- **What this task involves**:
Find the string "number" in the entries and copy each line that has it.

- **The data**:
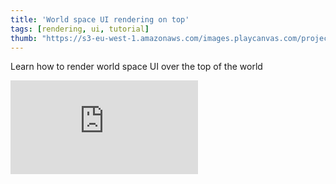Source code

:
 ```yaml
---
title: 'World space UI rendering on top'
tags: [rendering, ui, tutorial]
thumb: "https://s3-eu-west-1.amazonaws.com/images.playcanvas.com/projects/12/691979/606E3E-image-75.jpg"
---
```


Learn how to render world space UI over the top of the world

<div className="iframe-container">
    <iframe loading="lazy" src="https://playcanv.as/p/0Ycgs0n7/" title="World space UI rendering on top" webkitallowfullscreen="true" mozallowfullscreen="true" allow="autoplay" allowfullscreen="true" allowvr="" scrolling="no" frameborder="0" />
</div>

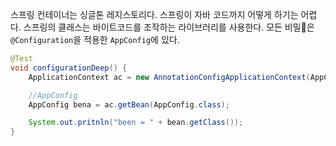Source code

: 스프링 컨테이너는 싱글톤 레지스토리다. 스프링이 자바 코드까지 어떻게 하기는 어렵다.
스프링의 클래스는 바이트코드를 조작하는 라이브러리를 사용한다.
모든 비밀은 `@Configuration`을 적용한 `AppConfig`에 있다.

```java
@Test
void configurationDeep() {
	ApplicationContext ac = new AnnotationConfigApplicationContext(AppConfig.class);

	//AppConfig
	AppConfig bena = ac.getBean(AppConfig.class);

	System.out.pritnln("been = " + bean.getClass());
}
```


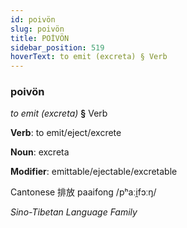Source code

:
 ```yaml
---
id: poivön
slug: poivön
title: POİVÖN
sidebar_position: 519
hoverText: to emit (excreta) § Verb
---
```


### poivön

*to emit (excreta)* **§** Verb

**Verb**: to emit/eject/excrete

**Noun**: excreta

**Modifier**: emittable/ejectable/excretable

Cantonese 排放 paaifong /pʰaːi̯fɔːŋ/

*Sino-Tibetan Language Family*
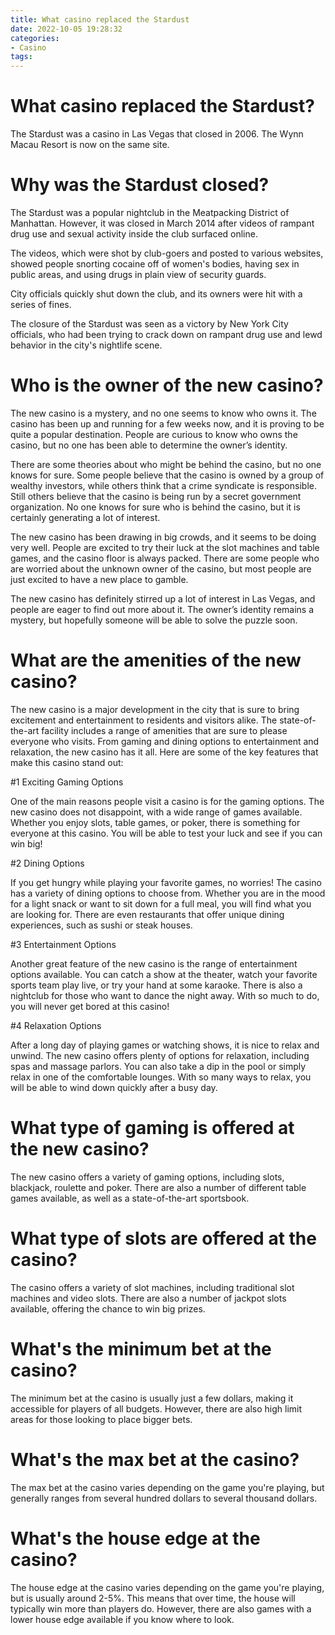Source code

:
 ```yaml
---
title: What casino replaced the Stardust
date: 2022-10-05 19:28:32
categories:
- Casino
tags:
---
```



#  What casino replaced the Stardust?

The Stardust was a casino in Las Vegas that closed in 2006. The Wynn Macau Resort is now on the same site.

#  Why was the Stardust closed?

The Stardust was a popular nightclub in the Meatpacking District of Manhattan. However, it was closed in March 2014 after videos of rampant drug use and sexual activity inside the club surfaced online.

The videos, which were shot by club-goers and posted to various websites, showed people snorting cocaine off of women's bodies, having sex in public areas, and using drugs in plain view of security guards.

City officials quickly shut down the club, and its owners were hit with a series of fines.

The closure of the Stardust was seen as a victory by New York City officials, who had been trying to crack down on rampant drug use and lewd behavior in the city's nightlife scene.

#  Who is the owner of the new casino?

The new casino is a mystery, and no one seems to know who owns it. The casino has been up and running for a few weeks now, and it is proving to be quite a popular destination. People are curious to know who owns the casino, but no one has been able to determine the owner’s identity.

There are some theories about who might be behind the casino, but no one knows for sure. Some people believe that the casino is owned by a group of wealthy investors, while others think that a crime syndicate is responsible. Still others believe that the casino is being run by a secret government organization. No one knows for sure who is behind the casino, but it is certainly generating a lot of interest.

The new casino has been drawing in big crowds, and it seems to be doing very well. People are excited to try their luck at the slot machines and table games, and the casino floor is always packed. There are some people who are worried about the unknown owner of the casino, but most people are just excited to have a new place to gamble.

The new casino has definitely stirred up a lot of interest in Las Vegas, and people are eager to find out more about it. The owner’s identity remains a mystery, but hopefully someone will be able to solve the puzzle soon.

#  What are the amenities of the new casino?

The new casino is a major development in the city that is sure to bring excitement and entertainment to residents and visitors alike. The state-of-the-art facility includes a range of amenities that are sure to please everyone who visits. From gaming and dining options to entertainment and relaxation, the new casino has it all. Here are some of the key features that make this casino stand out:

#1 Exciting Gaming Options

One of the main reasons people visit a casino is for the gaming options. The new casino does not disappoint, with a wide range of games available. Whether you enjoy slots, table games, or poker, there is something for everyone at this casino. You will be able to test your luck and see if you can win big!

#2 Dining Options

If you get hungry while playing your favorite games, no worries! The casino has a variety of dining options to choose from. Whether you are in the mood for a light snack or want to sit down for a full meal, you will find what you are looking for. There are even restaurants that offer unique dining experiences, such as sushi or steak houses.

#3 Entertainment Options

Another great feature of the new casino is the range of entertainment options available. You can catch a show at the theater, watch your favorite sports team play live, or try your hand at some karaoke. There is also a nightclub for those who want to dance the night away. With so much to do, you will never get bored at this casino!

#4 Relaxation Options

After a long day of playing games or watching shows, it is nice to relax and unwind. The new casino offers plenty of options for relaxation, including spas and massage parlors. You can also take a dip in the pool or simply relax in one of the comfortable lounges. With so many ways to relax, you will be able to wind down quickly after a busy day.

#  What type of gaming is offered at the new casino?

The new casino offers a variety of gaming options, including slots, blackjack, roulette and poker. There are also a number of different table games available, as well as a state-of-the-art sportsbook.

# What type of slots are offered at the casino?

The casino offers a variety of slot machines, including traditional slot machines and video slots. There are also a number of jackpot slots available, offering the chance to win big prizes.

# What's the minimum bet at the casino?

The minimum bet at the casino is usually just a few dollars, making it accessible for players of all budgets. However, there are also high limit areas for those looking to place bigger bets.

# What's the max bet at the casino?

The max bet at the casino varies depending on the game you're playing, but generally ranges from several hundred dollars to several thousand dollars.

# What's the house edge at the casino?

The house edge at the casino varies depending on the game you're playing, but is usually around 2-5%. This means that over time, the house will typically win more than players do. However, there are also games with a lower house edge available if you know where to look.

- **Task result**:
The new casino offers a variety of gaming options, including slots, blackjack, roulette and poker. There are also a number of different table games available, as well as a state-of-the-art sportsbook.
The casino offers a variety of slot machines, including traditional slot machines and video slots. There are also a number of jackpot slots available, offering the chance to win big prizes.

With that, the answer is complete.